Das hängt an Ihrer internen Steuerungsfähigkeit. Mehrere Spezialisten liefern in der Regel mehr fachliche Tiefe, verlangen aber jemanden in Ihrem Haus, der zwischen ihnen koordiniert. Ein Anbieter mit breitem Leistungsumfang reduziert Ihren Koordinationsaufwand und erkauft das mit unterschiedlicher Tiefe je Disziplin. Entscheiden Sie danach, ob Sie die Koordinationsrolle intern tatsächlich besetzen können.

Woran erkenne ich frühzeitig, dass die Zusammenarbeit nicht funktioniert?

An der Umsetzungsquote, nicht an den Rankings. Wenn nach zwei Zyklen kaum spezifizierte Maßnahmen live gegangen sind, liegt das Problem im Prozess, und es löst sich nicht durch mehr Analyse. Das zweite Frühsignal sind Berichte, die von Zyklus zu Zyklus dieselben Empfehlungen wiederholen.

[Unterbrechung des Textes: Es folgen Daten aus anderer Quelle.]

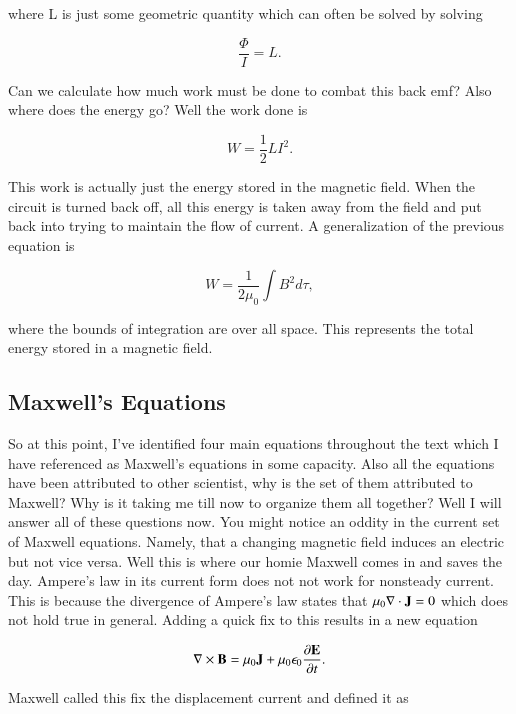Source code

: \documentclass[preprint, review,12pt]{elsarticle}
\def\x{\times}
\def\.{\cdot}
\def\b{\textbf}
\def\div{\nabla \.}
\def\curl{\nabla \x}
\newcommand{\pd}[2]{\frac{\partial #1 }{\partial #2}}
\begin{document}
where L is just some geometric quantity which can often be solved by solving

\begin{equation}
    \frac{\Phi}{I} = L.
\end{equation}

Can we calculate how much work must be done to combat this back emf? Also where does the energy go? Well the work done is 

\begin{equation}
    W = \frac{1}{2}LI^2. 
\end{equation}

This work is actually just the energy stored in the magnetic field. When the circuit is turned back off, all this energy is taken away from the field and put back into trying to maintain the flow of current. A generalization of the previous equation is 

\begin{equation}
    W = \frac{1}{2 \mu_0} \int B^2 d\tau,
\end{equation}

where the bounds of integration are over all space. This represents the total energy stored in a magnetic field. 

\subsection{Maxwell's Equations}

So at this point, I've identified four main equations throughout the text which I have referenced as Maxwell's equations in some capacity. Also all the equations have been attributed to other scientist, why is the set of them attributed to Maxwell? Why is it taking me till now to organize them all together? Well I will answer all of these questions now. You might notice an oddity in the current set of Maxwell equations. Namely, that a changing magnetic field induces an electric but not vice versa. Well this is where our homie Maxwell comes in and saves the day. Ampere's law in its current form does not not work for nonsteady current. This is because the divergence of Ampere's law states that $\mu_0 \div \b J = 0$ which does not hold true in general. Adding a quick fix to this results in a new equation

\begin{equation}
    \curl \b B = \mu_0 \b J + \mu_0 \epsilon_0 \pd{\b E}{t}.
\end{equation}

Maxwell called this fix the displacement current and defined it as 
\end{document}
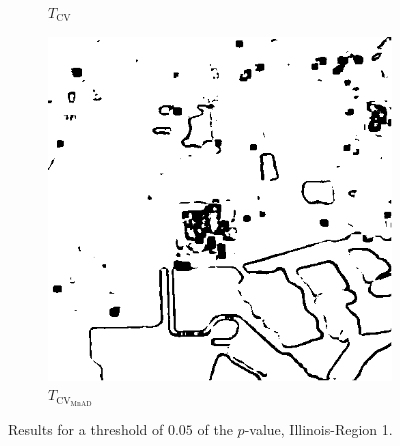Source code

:\begin{figure}[H]
\begin{subfigure}[b]{0.3\textwidth}
    \caption{$T_\text{CV}$}
    \label{fig:lake_0.05-2}
  \end{subfigure}
  \hfill
  \begin{subfigure}[b]{0.3\textwidth}
    \centering
    \includegraphics[width=\textwidth]{../../Figures/PNG/mnad_005_lake_512}
     \caption{$T_{\text{CV}_{\text{MnAD}}}$}
    \label{fig:lake_0.05-3}
  \end{subfigure}
  \caption{Results for a threshold of $0.05$ of the $p$-value, Illinois-Region 1. }
  \label{fig:lake_0.05}
\end{figure}




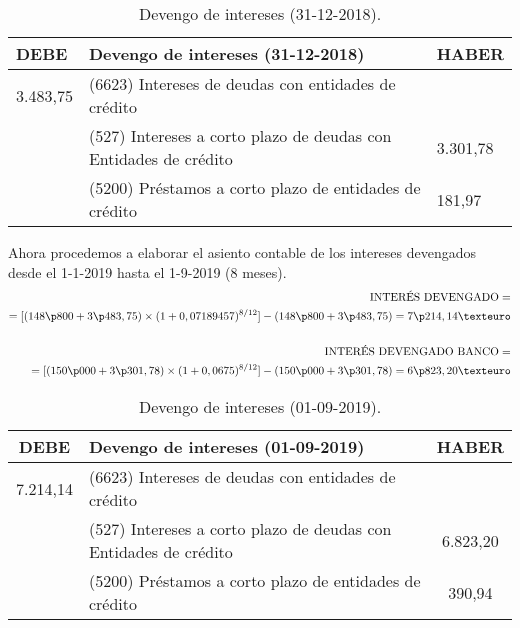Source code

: \begin{table}[H]
    \centering
    \begin{tabular}{|p{3cm}|p{6cm}|p{2cm}|}
        \hline
        \rowcolor{blue!30}
        \textbf{DEBE} & \textbf{Devengo de intereses (31-12-2018)} & \textbf{HABER} \\
        \hline
        3.483,75 & (6623) Intereses de deudas con entidades de crédito  & \\
        \hline
        & (527) Intereses a corto plazo de deudas con Entidades de crédito   & 3.301,78 \\
        \hline
        & (5200) Préstamos a corto plazo de entidades de crédito & 181,97 \\
        \hline
    \end{tabular}
    \caption{Devengo de intereses (31-12-2018).}
    \label{tabla:devengo_intereses}
\end{table}

Ahora procedemos a elaborar el asiento contable de los intereses devengados desde el 1-1-2019 hasta el 1-9-2019 (8 meses).
\begin{align*}
    \text{INTERÉS DEVENGADO} = \\
    = [(148\p800 + 3\p483,75) \times (1 + 0,07189457)^{8/12}] - (148\p800 + 3\p483,75) = 7\p214,14 € \\
    \\
    \text{INTERÉS DEVENGADO BANCO} = \\
    = [(150\p000 + 3\p301,78) \times (1 + 0,0675)^{8/12}] - (150\p000 + 3\p301,78) = 6\p823,20 €
\end{align*}

\begin{table}[H]
    \centering
    \begin{tabular}{|c|p{6cm}|c|}
        \hline
        \rowcolor{blue!30}
        \textbf{DEBE} & \textbf{Devengo de intereses (01-09-2019)} & \textbf{HABER} \\
        \hline
        7.214,14 & (6623) Intereses de deudas con entidades de crédito & \\
        \hline
        & (527) Intereses a corto plazo de deudas con Entidades de crédito & 6.823,20 \\
        \hline
        & (5200) Préstamos a corto plazo de entidades de crédito & 390,94 \\
        \hline
    \end{tabular}
    \caption{Devengo de intereses (01-09-2019).}
    \label{tabla:devengo_intereses_2019}
\end{table}

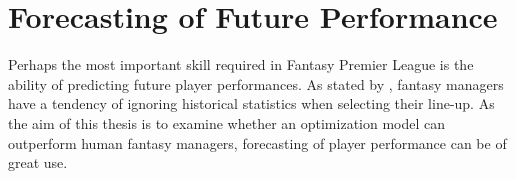 \begin{comment}
There is limited research available on optimization of a Fantasy Premier League team. However, due to the large amount of active NFL Fantasy Sports players, literature is available for both season- and weekly format. \cite{King} suggested a model for predicting points for the quarterbacks in the NFL, using Backward Stepwise regression and Support Vector regression models in his research. Further, he predicted fantasy points by use of Artificial Neural Networks. Similar approaches can be used in order to predict the performance of the Premier League players.
\end{comment}


\section{Forecasting of Future Performance} \label{Forecasting_of_future_performance}
Perhaps the most important skill required in Fantasy Premier League is the ability of predicting future player performances. As stated by \cite{Smith}, fantasy managers have a tendency of ignoring historical statistics when selecting their line-up. As the aim of this thesis is to examine whether an optimization model can outperform human fantasy managers, forecasting of player performance can be of great use. 

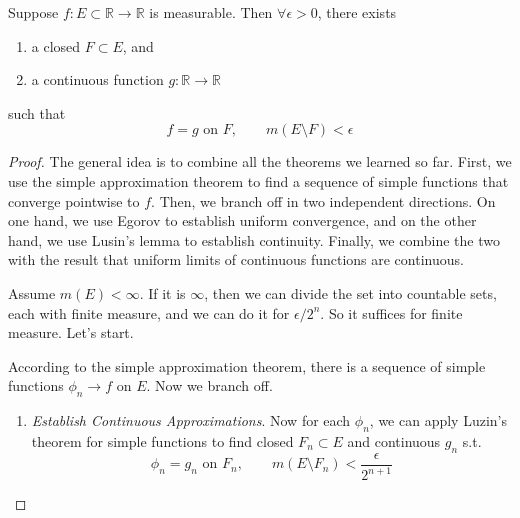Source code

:   \begin{theorem}[Luzin]
    Suppose $f: E \subset \mathbb{R} \to \mathbb{R}$ is measurable. Then $\forall \epsilon > 0$, there exists 
    \begin{enumerate}
      \item a closed $F \subset E$, and 
      \item a continuous function $g: \mathbb{R} \to \mathbb{R}$
    \end{enumerate}
    such that 
    \begin{equation}
      f = g \text{ on } F, \qquad m(E \setminus F) < \epsilon
    \end{equation}
  \end{theorem}
  \begin{proof}
    The general idea is to combine all the theorems we learned so far. First, we use the simple approximation theorem to find a sequence of simple functions that converge pointwise to $f$. Then, we branch off in two independent directions. On one hand, we use Egorov to establish uniform convergence, and on the other hand, we use Lusin's lemma to establish continuity. Finally, we combine the two with the result that uniform limits of continuous functions are continuous. 

    Assume $m(E) < \infty$. If it is $\infty$, then we can divide the set into countable sets, each with finite measure, and we can do it for $\epsilon/2^{n}$. So it suffices for finite measure. Let's start. 

    According to the simple approximation theorem, there is a sequence of simple functions $\phi_n \to f$ on $E$. Now we branch off. 
    \begin{enumerate}
      \item \textit{Establish Continuous Approximations}. Now for each $\phi_n$, we can apply Luzin's theorem for simple functions to find closed $F_n \subset E$ and continuous $g_n$ s.t. 
      \begin{equation}
        \phi_n = g_n \text{ on } F_n, \qquad m(E \setminus F_n) < \frac{\epsilon}{2^{n+1}} 
      \end{equation}


\end{enumerate}
\end{proof}
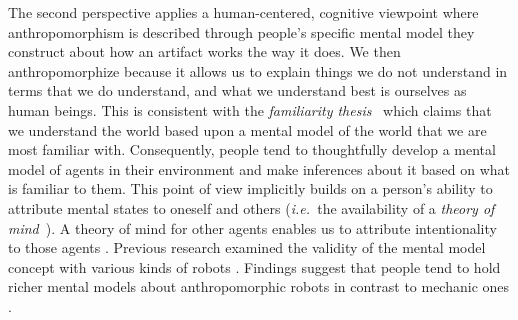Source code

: \documentclass{sig-alternate-2013}
\newcommand{\ie}{{\textit{i.e.~}}}
\begin{document}
The second perspective applies a human-centered, cognitive viewpoint where
anthropomorphism is described through people's specific mental model they
construct about how an artifact works the way it does.  We then anthropomorphize
because it allows us to explain things we do not understand in terms that we do
understand, and what we understand best is ourselves as human beings. This is
consistent with the \emph{familiarity thesis}~\cite{hegel_understanding_2008}
which claims that we understand the world based upon a mental model of the world
that we are most familiar with. Consequently, people tend to thoughtfully
develop a mental model of agents in their environment and make inferences about
it based on what is familiar to them. This point of view implicitly builds on a
person's ability to attribute mental states to oneself and others (\ie the
availability of a \emph{theory of mind}~\cite{premack1978does}). A theory of
mind for other agents enables us to attribute intentionality to those agents
\cite{leslie_pretense_1987,admoni_multi-category_2012}. Previous research
examined the validity of the mental model concept with various kinds of robots
\cite{schmitz_concepts_2011,kiesler_mental_2002}. Findings suggest that people
tend to hold richer mental models about anthropomorphic robots in contrast to
mechanic ones \cite{kiesler_mental_2002}.
\end{document}
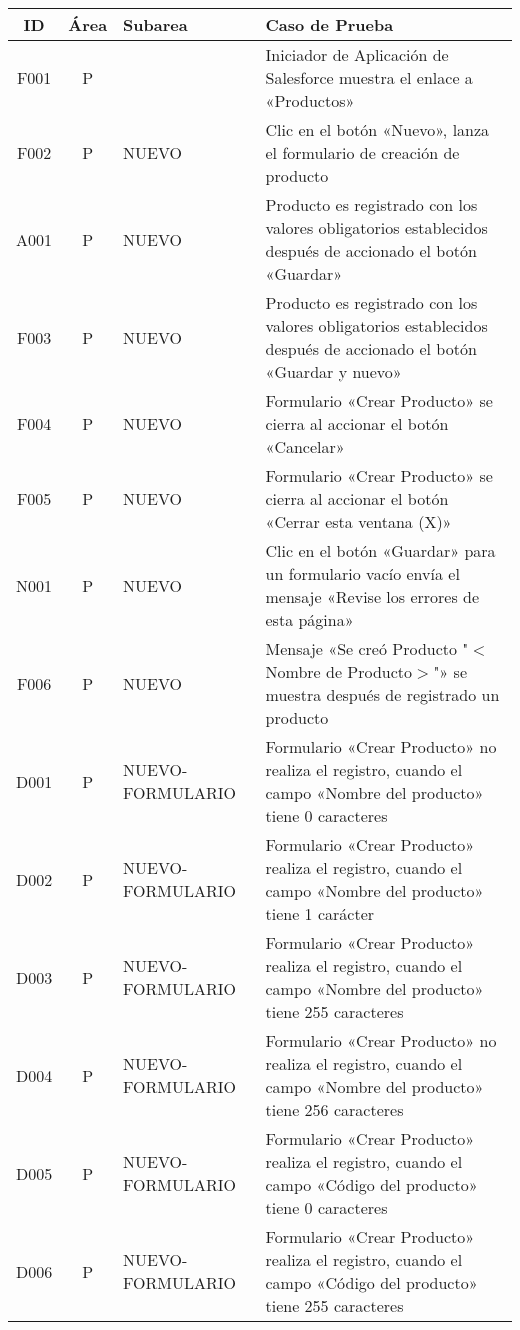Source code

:\begin{landscape}
\centering
\small
{\def\arraystretch{2}
\begin{longtable}[htb]{|c|c|p{5.0cm}|p{14.0cm}|}
\hline
\textbf{ID} & \textbf{Área} & \textbf{Subarea} & \textbf{Caso de Prueba} \\
\hline
F001 & P &  & Iniciador de Aplicación de Salesforce muestra el enlace a «Productos» \\ \hline
F002 & P & NUEVO & Clic en el botón «Nuevo», lanza el formulario de creación de producto \\ \hline
A001 & P & NUEVO & Producto es registrado con los valores obligatorios establecidos después de accionado el botón «Guardar» \\ \hline
F003 & P & NUEVO & Producto es registrado con los valores obligatorios establecidos después de accionado el botón «Guardar y nuevo» \\ \hline
F004 & P & NUEVO & Formulario «Crear Producto» se cierra al accionar el botón «Cancelar» \\ \hline
F005 & P & NUEVO & Formulario «Crear Producto» se cierra al accionar el botón «Cerrar esta ventana (X)» \\ \hline
N001 & P & NUEVO & Clic en el botón «Guardar» para un formulario vacío envía el mensaje «Revise los errores de esta página» \\ \hline
F006 & P & NUEVO & Mensaje «Se creó Producto "$<$Nombre de Producto$>$"» se muestra después de registrado un producto \\ \hline
D001 & P & NUEVO-FORMULARIO & Formulario «Crear Producto» no realiza el registro, cuando el campo «Nombre del producto» tiene 0 caracteres \\ \hline
D002 & P & NUEVO-FORMULARIO & Formulario «Crear Producto» realiza el registro, cuando el campo «Nombre del producto» tiene 1 carácter \\ \hline
D003 & P & NUEVO-FORMULARIO & Formulario «Crear Producto» realiza el registro, cuando el campo «Nombre del producto» tiene 255 caracteres \\ \hline
D004 & P & NUEVO-FORMULARIO & Formulario «Crear Producto» no realiza el registro, cuando el campo «Nombre del producto» tiene 256 caracteres \\ \hline
D005 & P & NUEVO-FORMULARIO & Formulario «Crear Producto» realiza el registro, cuando el campo «Código del producto» tiene 0 caracteres \\ \hline
D006 & P & NUEVO-FORMULARIO & Formulario «Crear Producto» realiza el registro, cuando el campo «Código del producto» tiene 255 caracteres \\ \hline

\end{longtable}}
\end{landscape}
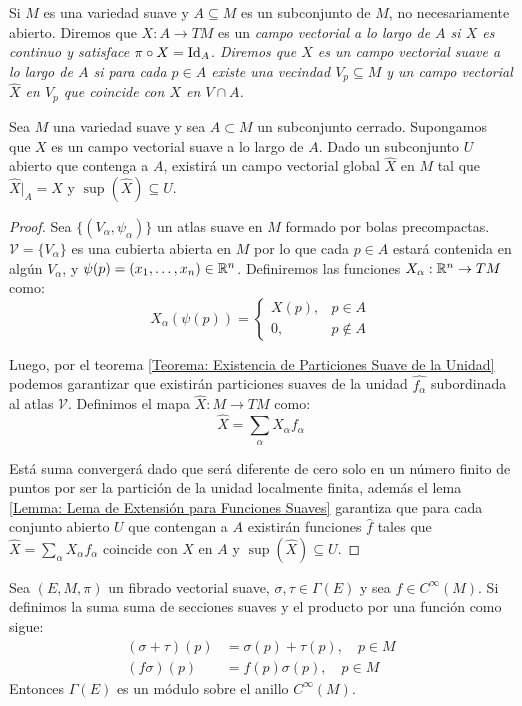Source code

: \begin{definition}
  Si $M$ es una variedad suave y $A \subseteq M$ es un subconjunto de $M$, no necesariamente abierto. Diremos que $X: A \to TM$ es un \it{campo vectorial a lo largo de $A$} si $X$ es continuo y satisface $\pi \circ X = \mathrm{Id}_{A}$. Diremos que $X$ es un \it{campo vectorial suave a lo largo de $A$} si para cada $p \in A$ existe una vecindad $V_p \subseteq M$ y un campo vectorial $\hat{X}$ en $V_p$ que coincide con $X$ en $V \cap A$.
\end{definition}

\begin{lemma}
  Sea $M$ una variedad suave y sea $A \subset M$ un subconjunto cerrado. Supongamos que $X$ es un campo vectorial suave a lo largo de $A$. Dado un subconjunto $U$ abierto que contenga a $A$, existirá un campo vectorial global $\hat{X}$ en $M$ tal que $\hat{X}|_{A} = X$ y $\sup(\hat{X}) \subseteq U$.
\end{lemma}

\begin{proof}
  Sea $\{(V_\alpha,\psi_\alpha)\}$ un atlas suave en $M$ formado por bolas precompactas. $\mathcal{V}=\{V_\alpha\}$ es una cubierta abierta en $M$ por lo que cada $p \in A$ estará contenida en algún $V_\alpha$, y $\psi(p) = (x_1,\dots,x_n) \in \mathbb{R}^n$. Definiremos las funciones $X_\alpha: \mathbb{R}^n \to TM$ como:
  \[
    X_{\alpha}(\psi(p)) = \begin{cases}
      X(p), & p \in A\\
      0, & p \notin A
    \end{cases}
  \]

  Luego, por el teorema \ref{Teorema: Existencia de Particiones Suave de la Unidad} podemos garantizar que existirán particiones suaves de la unidad $\hat{f_\alpha}$ subordinada al atlas $\mathcal{V}$. Definimos el mapa $\hat{X}: M \to TM$ como:
  \[
    \hat{X} = \sum_{\alpha} X_{\alpha}f_\alpha
  \]

  Está suma convergerá dado que será diferente de cero solo en un número finito de puntos por ser la partición de la unidad localmente finita, además el lema \ref{Lemma: Lema de Extensión para Funciones Suaves} garantiza que para cada conjunto abierto $U$ que contengan a $A$ existirán funciones $\hat{f}$ tales que $\hat{X} = \sum_\alpha  X_\alpha f_\alpha$ coincide con $X$ en $A$ y $\sup(\hat{X}) \subseteq U$. 
\end{proof}

\begin{theorem}
  Sea $(E,M, \pi)$ un fibrado vectorial suave, $\sigma, \tau \in \Gamma(E)$ y sea $f \in C^{\infty}(M)$. Si definimos la suma suma de secciones suaves y el producto por una función como sigue:
\begin{align*}
  (\sigma + \tau)(p) &= \sigma(p) + \tau(p), \quad p \in M\\
  (f\sigma)(p) &= f(p)\sigma(p), \quad p \in M
\end{align*}
  Entonces $\Gamma(E)$ es un módulo sobre el anillo $C^{\infty}(M)$.
\end{theorem}

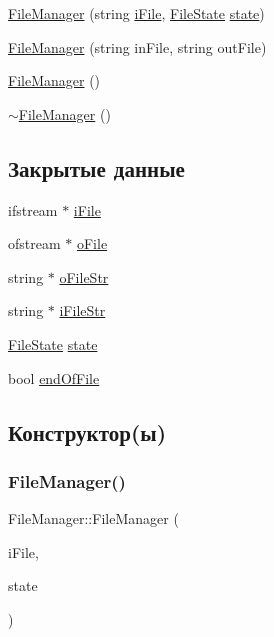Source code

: \begin{DoxyCompactItemize}
\item 
\hyperlink{class_file_manager_a62d69473c95f8df25e44d2466bb00dc5}{File\+Manager} (string \hyperlink{class_file_manager_a91fd33cbb230ed4974a678302e906a8d}{i\+File}, \hyperlink{_structures_8h_a57306ae0f9e356347388234ed69e0ce7}{File\+State} \hyperlink{class_file_manager_a84bbcd4e3807e076ecdbd0e5dfbefa5f}{state})
\item 
\hyperlink{class_file_manager_a2456e56bdcb617c3ee75521cf9dd7057}{File\+Manager} (string in\+File, string out\+File)
\item 
\hyperlink{class_file_manager_a8afd512c06be9daf140cc19d71f9b391}{File\+Manager} ()
\item 
\hyperlink{class_file_manager_abaed33b5b0c13b8a597db9335a1aacfa}{$\sim$\+File\+Manager} ()
\end{DoxyCompactItemize}
\subsection*{Закрытые данные}
\begin{DoxyCompactItemize}
\item 
ifstream $\ast$ \hyperlink{class_file_manager_a91fd33cbb230ed4974a678302e906a8d}{i\+File}
\item 
ofstream $\ast$ \hyperlink{class_file_manager_afe31c07e311212814e4a8ba01c7436a1}{o\+File}
\item 
string $\ast$ \hyperlink{class_file_manager_adf10708d6e8e3b4d329077af4666e147}{o\+File\+Str}
\item 
string $\ast$ \hyperlink{class_file_manager_aaa0e6feed45b6a92ce5c0b509bd9ceb6}{i\+File\+Str}
\item 
\hyperlink{_structures_8h_a57306ae0f9e356347388234ed69e0ce7}{File\+State} \hyperlink{class_file_manager_a84bbcd4e3807e076ecdbd0e5dfbefa5f}{state}
\item 
bool \hyperlink{class_file_manager_ae43001594f1ee182581741d2530620a8}{end\+Of\+File}
\end{DoxyCompactItemize}


\subsection{Конструктор(ы)}
\hypertarget{class_file_manager_a62d69473c95f8df25e44d2466bb00dc5}{}\label{class_file_manager_a62d69473c95f8df25e44d2466bb00dc5} 
\subsubsection{\texorpdfstring{File\+Manager()}{FileManager()}\hspace{0.1cm}{\footnotesize\ttfamily [1/3]}}
{\footnotesize\ttfamily File\+Manager\+::\+File\+Manager (\begin{DoxyParamCaption}\item[{string}]{i\+File,  }\item[{\hyperlink{_structures_8h_a57306ae0f9e356347388234ed69e0ce7}{File\+State}}]{state }\end{DoxyParamCaption})}

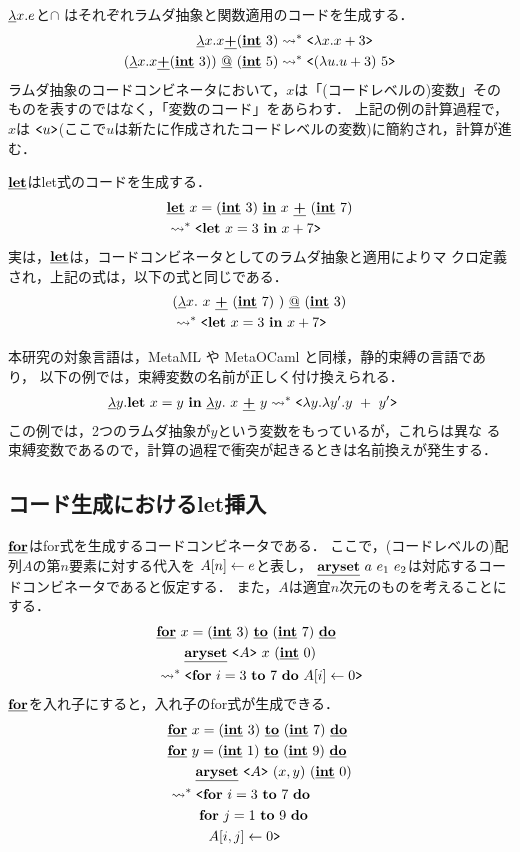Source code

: $\cfun{x}{e}$と$\cap$ はそれぞれラムダ抽象と関数適用のコードを生成する．
\begin{align*}
\cfun{x}{x \cPlus (\cint~3)}   & \too \code{\fun{x}{x+3}} \\
(\cfun{x}{x \cPlus (\cint~3)}) \cat (\cint~5) & \too
\code{(\fun{u}{u+3})~5}
\end{align*}
ラムダ抽象のコードコンビネータにおいて，$x$は「(コードレベルの)変数」その
ものを表すのではなく，「変数のコード」をあらわす．
上記の例の計算過程で，$x$は
$\code{u}$(ここで$u$は新たに作成されたコードレベルの変数)に簡約され，計算が進む．

$\cLet$はlet式のコードを生成する．
\begin{align*}
& \clet{x}{(\cint~3)}{x~ \cPlus~ (\cint~7)} \\
  & \too \code{\Let~ x = 3~ \In~ x + 7}
\end{align*}
実は，$\cLet$は，コードコンビネータとしてのラムダ抽象と適用によりマ
クロ定義され，上記の式は，以下の式と同じである．
\begin{align*}
& (\cfun{x}{~x~ \cPlus~ (\cint~7)~}) \cat (\cint~3)  \\
& \too \code{\Let~ x = 3~ \In~ x + 7}
\end{align*}

本研究の対象言語は，MetaML や MetaOCaml と同様，静的束縛の言語であり，
以下の例では，束縛変数の名前が正しく付け換えられる．
\begin{align*}
\cfun{y}{\Let~ x = y~ \In~ \cfun{y}{~x~ \cPlus~ y}{}}{}
& \too \code{\fun{y}{\fun{y'}{y~ +~ y'}}}
\end{align*}
この例では，2つのラムダ抽象が$y$という変数をもっているが，これらは異な
る束縛変数であるので，計算の過程で衝突が起きるときは名前換えが発生する．

\subsection{コード生成におけるlet挿入}

$\cFor$はfor式を生成するコードコンビネータである．
ここで，(コードレベルの)配列$A$の第$n$要素に対する代入を
$\aryset{A}{n}{e}$と表し，
$\caryset{a}{e_1}{e_2}$は対応するコードコンビネータであると仮定する．
また，$A$は適宜$n$次元のものを考えることにする．
\begin{align*}
& \cforin{x=(\cint~3)}{(\cint~7)} \\
& \qquad \caryset{\code{A}}{x}{(\cint~0)} \\
& \too \code{\forin{i=3}{7}~\aryset{A}{i}{0}}
\end{align*}
$\cFor$を入れ子にすると，入れ子のfor式が生成できる．
\begin{align*}
& \cforin{x=(\cint~3)}{(\cint~7)} \\
& \cforin{y=(\cint~1)}{(\cint~9)} \\
& \qquad \caryset{\code{A}}{(x,y)}{(\cint~0)} \\
& \too \codebegin \forin{i=3}{7} \\
& \phantom{\too \codebegin} \forin{j=1}{9} \\
& \phantom{\too \codebegin} ~~\aryset{A}{i,j}{0} \codeend
\end{align*}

Was muss ich intern mindestens bereitstellen?

Drei Dinge: eine benannte Person mit Freigabemandat, einen funktionierenden Weg, Änderungen an der Website auszuliefern, und Zugriff auf die eigenen Daten in Search Console und Analytics. Fehlt eines davon, verschieben Sie den Mandatsbeginn, bis es steht. Das ist günstiger, als eine Agentur dafür zu bezahlen, auf Sie zu warten.